» The problem
Gather every line below where "Installing" appears.

Saved entries
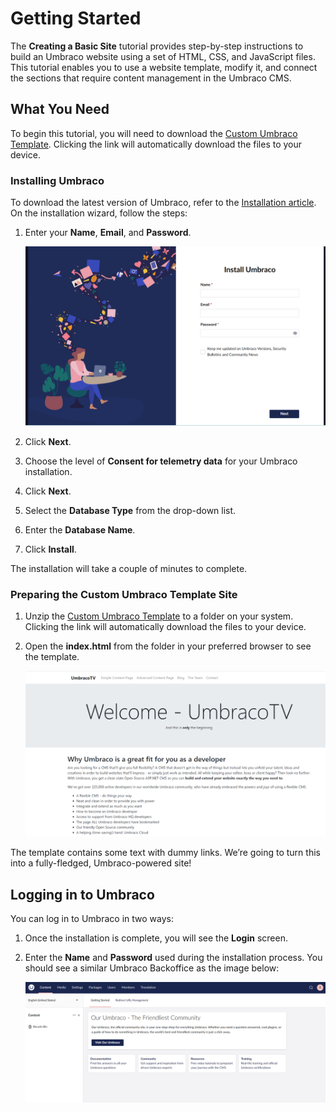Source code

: # Getting Started

The **Creating a Basic Site** tutorial provides step-by-step instructions to build an Umbraco website using a set of HTML, CSS, and JavaScript files. This tutorial enables you to use a website template, modify it, and connect the sections that require content management in the Umbraco CMS.

## **What You Need**

To begin this tutorial, you will need to download the [Custom Umbraco Template](https://umbra.co/Umbracotemplate). Clicking the link will automatically download the files to your device.

### Installing Umbraco

To download the latest version of Umbraco, refer to the [Installation article](../../fundamentals/setup/install/). On the installation wizard, follow the steps:

1. Enter your **Name**, **Email**, and **Password**.

    ![Installing Umbraco](images/installing-umbraco.png)
2. Click **Next**.
3. Choose the level of **Consent for telemetry data** for your Umbraco installation.
4. Click **Next**.
5. Select the **Database Type** from the drop-down list.
6. Enter the **Database Name**.
7. Click **Install**.

The installation will take a couple of minutes to complete.

### Preparing the Custom Umbraco Template Site

1. Unzip the [Custom Umbraco Template](https://umbra.co/Umbracotemplate) to a folder on your system. Clicking the link will automatically download the files to your device.
2. Open the **index.html** from the folder in your preferred browser to see the template.

    ![Default template homepage](images/figure-5-retrospect-template-v8.png)

The template contains some text with dummy links. We’re going to turn this into a fully-fledged, Umbraco-powered site!

## Logging in to Umbraco

You can log in to Umbraco in two ways:

1. Once the installation is complete, you will see the **Login** screen.
2. Enter the **Name** and **Password** used during the installation process. You should see a similar Umbraco Backoffice as the image below:

    ![Umbraco Backoffice](images/backoffice-landing-page.png)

» Completed exercise
### Installing Umbraco
    ![Installing Umbraco](images/installing-umbraco.png)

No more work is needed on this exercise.